Como cadáver insepulto, el hedor de los hechos sangrientos que se suceden uno tras otro tiene un hilo conductor que alimenta el subconsciente de quienes deciden convertirse en justicieros anónimos que luego devienen en vulgares asesinos: lo hacen porque se puede y porque la autoridad difícilmente pondrá en la cárcel a Juan Pueblo.

Es la impunidad que alimenta un sistema insepulto que suele arrojar como saldo mortal un número indeterminado de víctimas ultrajadas, golpeadas e inmoladas como ofrendas a una deidad que los pueblos de México suelen venerar: el dogma de fe. La acción colectiva que se niega a ver lo obvio a cambio de la creencia ciega.

La matanza de tres trabajadores de la Universidad Autónoma de Puebla y un habitante de la junta auxiliar, ubicada en las faldas de La Malinche tiene un halo mítico por razones diversas: no se había suscitado hasta la segunda mitad del medio siglo pasado un linchamiento de tales características, y al mismo tiempo, abriría la puerta a la virtual violencia de Estado en contra de la generación de jóvenes de la época, catalogada por la clase dominante de entonces de comunistas y rojillos.

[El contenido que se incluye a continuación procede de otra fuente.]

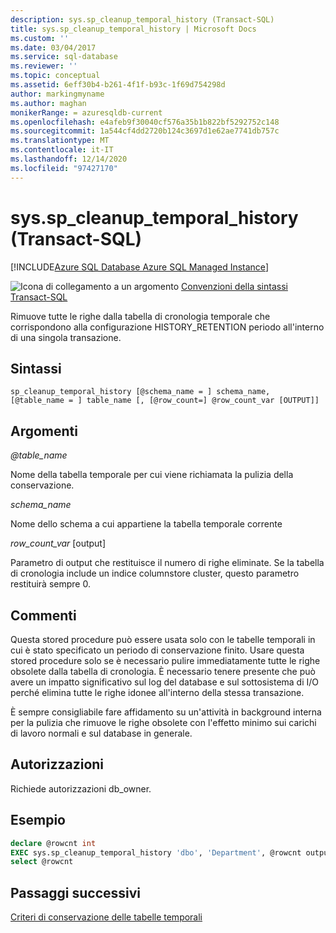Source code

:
 ```yaml
---
description: sys.sp_cleanup_temporal_history (Transact-SQL)
title: sys.sp_cleanup_temporal_history | Microsoft Docs
ms.custom: ''
ms.date: 03/04/2017
ms.service: sql-database
ms.reviewer: ''
ms.topic: conceptual
ms.assetid: 6eff30b4-b261-4f1f-b93c-1f69d754298d
author: markingmyname
ms.author: maghan
monikerRange: = azuresqldb-current
ms.openlocfilehash: e4afeb9f30040cf576a35b1b822bf5292752c148
ms.sourcegitcommit: 1a544cf4dd2720b124c3697d1e62ae7741db757c
ms.translationtype: MT
ms.contentlocale: it-IT
ms.lasthandoff: 12/14/2020
ms.locfileid: "97427170"
---
```

# <a name="syssp_cleanup_temporal_history-transact-sql"></a>sys.sp_cleanup_temporal_history (Transact-SQL)

[!INCLUDE[Azure SQL Database Azure SQL Managed Instance](../../includes/applies-to-version/asdb-asdbmi.md)]

 ![Icona di collegamento a un argomento](../../database-engine/configure-windows/media/topic-link.gif "Icona di collegamento a un argomento") [Convenzioni della sintassi Transact-SQL](../../t-sql/language-elements/transact-sql-syntax-conventions-transact-sql.md)

Rimuove tutte le righe dalla tabella di cronologia temporale che corrispondono alla configurazione HISTORY_RETENTION periodo all'interno di una singola transazione.

## <a name="syntax"></a>Sintassi

```
sp_cleanup_temporal_history [@schema_name = ] schema_name, [@table_name = ] table_name [, [@row_count=] @row_count_var [OUTPUT]]
```

## <a name="arguments"></a>Argomenti

*\@table_name*

Nome della tabella temporale per cui viene richiamata la pulizia della conservazione.

*schema_name*

Nome dello schema a cui appartiene la tabella temporale corrente

*row_count_var* [output]

Parametro di output che restituisce il numero di righe eliminate. Se la tabella di cronologia include un indice columnstore cluster, questo parametro restituirà sempre 0.

## <a name="remarks"></a>Commenti

Questa stored procedure può essere usata solo con le tabelle temporali in cui è stato specificato un periodo di conservazione finito.
Usare questa stored procedure solo se è necessario pulire immediatamente tutte le righe obsolete dalla tabella di cronologia. È necessario tenere presente che può avere un impatto significativo sul log del database e sul sottosistema di I/O perché elimina tutte le righe idonee all'interno della stessa transazione.

È sempre consigliabile fare affidamento su un'attività in background interna per la pulizia che rimuove le righe obsolete con l'effetto minimo sui carichi di lavoro normali e sul database in generale.

## <a name="permissions"></a>Autorizzazioni

Richiede autorizzazioni db_owner.

## <a name="example"></a>Esempio

```sql
declare @rowcnt int
EXEC sys.sp_cleanup_temporal_history 'dbo', 'Department', @rowcnt output
select @rowcnt
```

## <a name="next-steps"></a>Passaggi successivi

[Criteri di conservazione delle tabelle temporali](/azure/sql-database/sql-database-temporal-tables-retention-policy)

La coincidencia de fechas y acontecimientos entre Canoa en septiembre de 1968 y el Acatlán de Osorio, el 29 de agosto de 2018 existe una interminable lista de sucesos violentos en los que el pueblo justiciero advierte riesgos inminentes ante la presencia de lo desconocido: diversidad de creencias, orientación sexual o, simplemente la otredad.

En 1968 estaba ya como olla de presión la movilización estudiantil derivada de la intromisión policiaca y militar en las escuelas vocacionales del Instituto Politécnico Nacional y las prepas de la Universidad Nacional Autónoma de México, en la capital del país.

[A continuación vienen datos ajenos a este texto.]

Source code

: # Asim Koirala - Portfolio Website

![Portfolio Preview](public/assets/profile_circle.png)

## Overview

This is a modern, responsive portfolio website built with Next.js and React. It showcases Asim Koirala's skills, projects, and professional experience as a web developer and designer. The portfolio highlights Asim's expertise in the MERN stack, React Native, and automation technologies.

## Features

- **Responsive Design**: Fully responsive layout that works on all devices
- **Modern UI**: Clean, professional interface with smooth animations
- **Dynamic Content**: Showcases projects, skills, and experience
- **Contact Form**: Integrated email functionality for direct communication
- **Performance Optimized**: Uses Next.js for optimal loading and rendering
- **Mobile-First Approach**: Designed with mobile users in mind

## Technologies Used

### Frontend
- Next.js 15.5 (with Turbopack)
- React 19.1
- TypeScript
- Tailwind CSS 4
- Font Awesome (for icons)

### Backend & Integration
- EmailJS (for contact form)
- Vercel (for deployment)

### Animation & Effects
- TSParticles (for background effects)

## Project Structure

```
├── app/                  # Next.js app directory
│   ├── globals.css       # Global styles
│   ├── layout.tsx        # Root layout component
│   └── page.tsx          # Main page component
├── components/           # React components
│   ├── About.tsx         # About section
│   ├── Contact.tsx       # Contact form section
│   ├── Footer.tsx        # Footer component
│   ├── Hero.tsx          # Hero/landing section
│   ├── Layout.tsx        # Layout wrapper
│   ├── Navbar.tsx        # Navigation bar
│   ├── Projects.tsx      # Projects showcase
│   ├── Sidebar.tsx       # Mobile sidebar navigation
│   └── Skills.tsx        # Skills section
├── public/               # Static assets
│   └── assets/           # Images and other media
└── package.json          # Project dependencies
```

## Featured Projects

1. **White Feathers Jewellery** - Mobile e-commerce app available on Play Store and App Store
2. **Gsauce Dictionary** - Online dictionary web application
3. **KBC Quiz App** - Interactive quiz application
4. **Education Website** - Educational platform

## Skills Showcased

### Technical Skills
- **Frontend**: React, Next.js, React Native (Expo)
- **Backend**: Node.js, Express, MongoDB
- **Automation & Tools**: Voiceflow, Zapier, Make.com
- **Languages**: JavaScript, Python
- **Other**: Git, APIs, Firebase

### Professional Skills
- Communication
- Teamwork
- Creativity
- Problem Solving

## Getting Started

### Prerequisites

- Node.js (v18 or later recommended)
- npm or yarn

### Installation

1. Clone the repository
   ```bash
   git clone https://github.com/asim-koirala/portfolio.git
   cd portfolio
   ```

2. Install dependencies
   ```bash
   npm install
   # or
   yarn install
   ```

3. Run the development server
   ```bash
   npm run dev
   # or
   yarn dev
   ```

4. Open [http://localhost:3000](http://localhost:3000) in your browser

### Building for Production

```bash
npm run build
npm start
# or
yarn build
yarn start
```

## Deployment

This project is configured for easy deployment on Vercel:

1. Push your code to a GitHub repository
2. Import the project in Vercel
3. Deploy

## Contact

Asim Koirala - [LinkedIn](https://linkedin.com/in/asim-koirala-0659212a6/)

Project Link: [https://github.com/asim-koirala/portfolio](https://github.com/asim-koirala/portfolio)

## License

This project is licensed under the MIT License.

Un poblano y su impericia, como el presidente Gustavo Díaz Ordaz llevarían el país a una crispación histórica por la persecución de la clase estudiantil. Obstinado en ofrecer un país moderno y en paz ante la proximidad de la Olimpiada de ese año en México, eran telón de fondo de una puesta en escena que terminó por fracasar.

Ignorantes del contexto histórico de los sucesos de 1968 que este año cumple su primer medio siglo, los habitantes de la comunidad perteneciente a Acatlán de Osorio volvieron a colocar a Puebla en el mapa de riesgos en el peor momento, en detrimento de la tranquilidad de quienes hacen turismo mochilero o se aventuran en los pueblos apartados por razones diversas.

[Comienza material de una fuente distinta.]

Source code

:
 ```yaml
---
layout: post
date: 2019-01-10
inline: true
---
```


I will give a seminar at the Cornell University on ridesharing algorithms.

No hay autoridades estatales y federales con la capacidad y determinación para resolver temas de extrema urgencia como el expediente de San Vicente Boquerón. Las que están ya se van y las que vienen, aún no tienen el control ni el margen de maniobra para encontrar un remedio.

La historia puntualmente contada en la cinta Canoa (Felipe Cazals 1975) debería ser materia de estudio o llevada a las comunidades apartadas como cine rodante para evitar repetir la penosa historia que ahora tiene otra vez, en el mapa de la violencia, al territorio poblano.